Instant Pot Bisibelabath

Ingredients
- 2 Tbsp. (30 mL) vegetable oil, divided
- 2 Tbsp. (30 mL) unsweetened coconut flakes
- 1 ½ Tbsp. (22 mL) coriander seeds
- 1 ½ Tbsp. (22 mL) dried chana dal
- 5 black peppercorns
- Pinch fenugreek seeds
- 1 (2-inch or 5-cm) cinnamon stick
- 3 whole cloves
- Pinch asafoetida (optional)
- 1 dried red chile, crushed
- 1 onion, chopped
- 1 Tbsp. (15 mL) kosher salt
- 2 green chiles, minced
- 2 tsp. (10 mL) ground turmeric
- 1 tsp. (5 mL) yellow mustard seeds
- 1 cup (250 mL) white basmati rice, rinsed
- 1 cup (250 mL) dried lentils (toor or masoor dal)

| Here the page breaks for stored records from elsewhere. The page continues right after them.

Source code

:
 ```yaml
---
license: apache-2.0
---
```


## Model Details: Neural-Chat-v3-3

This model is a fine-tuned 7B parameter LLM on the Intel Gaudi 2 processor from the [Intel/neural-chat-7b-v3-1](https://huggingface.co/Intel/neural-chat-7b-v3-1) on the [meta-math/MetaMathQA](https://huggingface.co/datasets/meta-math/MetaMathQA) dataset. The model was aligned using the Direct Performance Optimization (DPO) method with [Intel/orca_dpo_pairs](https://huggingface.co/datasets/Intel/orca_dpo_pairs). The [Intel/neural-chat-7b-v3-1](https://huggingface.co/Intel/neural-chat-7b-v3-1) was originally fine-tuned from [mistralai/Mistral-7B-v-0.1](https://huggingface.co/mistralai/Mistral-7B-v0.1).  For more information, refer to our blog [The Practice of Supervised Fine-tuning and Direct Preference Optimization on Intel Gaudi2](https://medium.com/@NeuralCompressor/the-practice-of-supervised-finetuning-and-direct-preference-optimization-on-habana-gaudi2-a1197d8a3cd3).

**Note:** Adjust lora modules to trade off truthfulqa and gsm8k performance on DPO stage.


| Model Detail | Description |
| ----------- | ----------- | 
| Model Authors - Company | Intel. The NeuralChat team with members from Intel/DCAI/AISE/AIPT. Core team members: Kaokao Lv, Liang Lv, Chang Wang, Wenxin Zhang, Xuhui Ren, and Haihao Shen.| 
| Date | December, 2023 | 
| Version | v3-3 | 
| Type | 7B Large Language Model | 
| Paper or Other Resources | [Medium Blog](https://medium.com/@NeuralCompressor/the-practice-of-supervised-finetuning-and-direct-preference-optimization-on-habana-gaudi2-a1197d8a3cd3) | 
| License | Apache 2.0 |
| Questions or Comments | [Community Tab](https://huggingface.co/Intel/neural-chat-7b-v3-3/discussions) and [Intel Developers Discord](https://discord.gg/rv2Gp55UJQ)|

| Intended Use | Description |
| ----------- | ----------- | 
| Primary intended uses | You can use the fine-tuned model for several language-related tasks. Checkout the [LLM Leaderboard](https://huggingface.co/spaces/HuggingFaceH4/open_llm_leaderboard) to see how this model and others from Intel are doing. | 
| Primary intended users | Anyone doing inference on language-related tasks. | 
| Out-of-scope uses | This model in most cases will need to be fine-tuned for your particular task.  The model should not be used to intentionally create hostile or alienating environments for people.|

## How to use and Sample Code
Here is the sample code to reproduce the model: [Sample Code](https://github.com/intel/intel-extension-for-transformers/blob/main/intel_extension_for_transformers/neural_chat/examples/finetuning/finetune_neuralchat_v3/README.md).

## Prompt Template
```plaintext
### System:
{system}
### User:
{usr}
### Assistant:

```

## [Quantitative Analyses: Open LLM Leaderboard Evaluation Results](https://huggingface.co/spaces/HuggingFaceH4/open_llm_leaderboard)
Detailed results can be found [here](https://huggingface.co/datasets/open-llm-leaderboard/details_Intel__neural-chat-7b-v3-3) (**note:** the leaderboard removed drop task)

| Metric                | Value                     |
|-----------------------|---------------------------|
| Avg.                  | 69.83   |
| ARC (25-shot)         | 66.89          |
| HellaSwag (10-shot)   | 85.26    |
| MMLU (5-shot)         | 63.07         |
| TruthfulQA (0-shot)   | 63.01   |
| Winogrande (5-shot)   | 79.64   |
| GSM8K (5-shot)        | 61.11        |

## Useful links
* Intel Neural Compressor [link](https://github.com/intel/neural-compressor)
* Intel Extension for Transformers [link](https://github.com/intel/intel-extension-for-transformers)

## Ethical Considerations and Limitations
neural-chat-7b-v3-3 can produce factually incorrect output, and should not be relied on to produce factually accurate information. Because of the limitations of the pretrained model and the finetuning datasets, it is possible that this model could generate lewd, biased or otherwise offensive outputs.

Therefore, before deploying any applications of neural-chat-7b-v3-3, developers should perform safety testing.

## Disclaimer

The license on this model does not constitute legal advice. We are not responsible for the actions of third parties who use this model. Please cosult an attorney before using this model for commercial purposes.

- 2 cups (500 mL) chopped trimmed acorn or butternut squash
- 2 cups (500 mL) chopped mustard greens (see Cooks' Note)
- 2 cups (500 mL) no-added-salt vegetable broth or water
- Special Equipment: Coffee/spice grinder
Instructions
- Using the Sauté function on High, heat 1 teaspoon (5 mL) oil in the inner pot for 1 minute, until shimmering. Add the coconut, coriander seeds, chana dal, peppercorns, fenugreek seeds, cinnamon stick, cloves, asafoetida (if using) and dried chile; cook for about 2 minutes, until fragrant. Transfer the mixture to a clean coffee/spice grinder and grind to a powder.
- Using the Sauté function on High, heat the remaining 5 teaspoons (25 mL) oil in the inner pot for 1 minute, until shimmering. Add the onion, salt, green chiles, turmeric and mustard seeds; cook for about 2 minutes, until the mustard seeds begin to pop. Add the rice, lentils, squash, and mustard greens; stir to combine. Stir in the toasted spices, then the broth. Secure the lid and cook on high pressure for 3 minutes.
- Once the cooking is complete, let the pressure release naturally for 10 minutes, then quick-release the remaining pressure.
- Remove the lid and stir. Transfer to a bowl; serve.
- If you can’t find mustard greens, use turnip greens, kale or any other sturdy greens.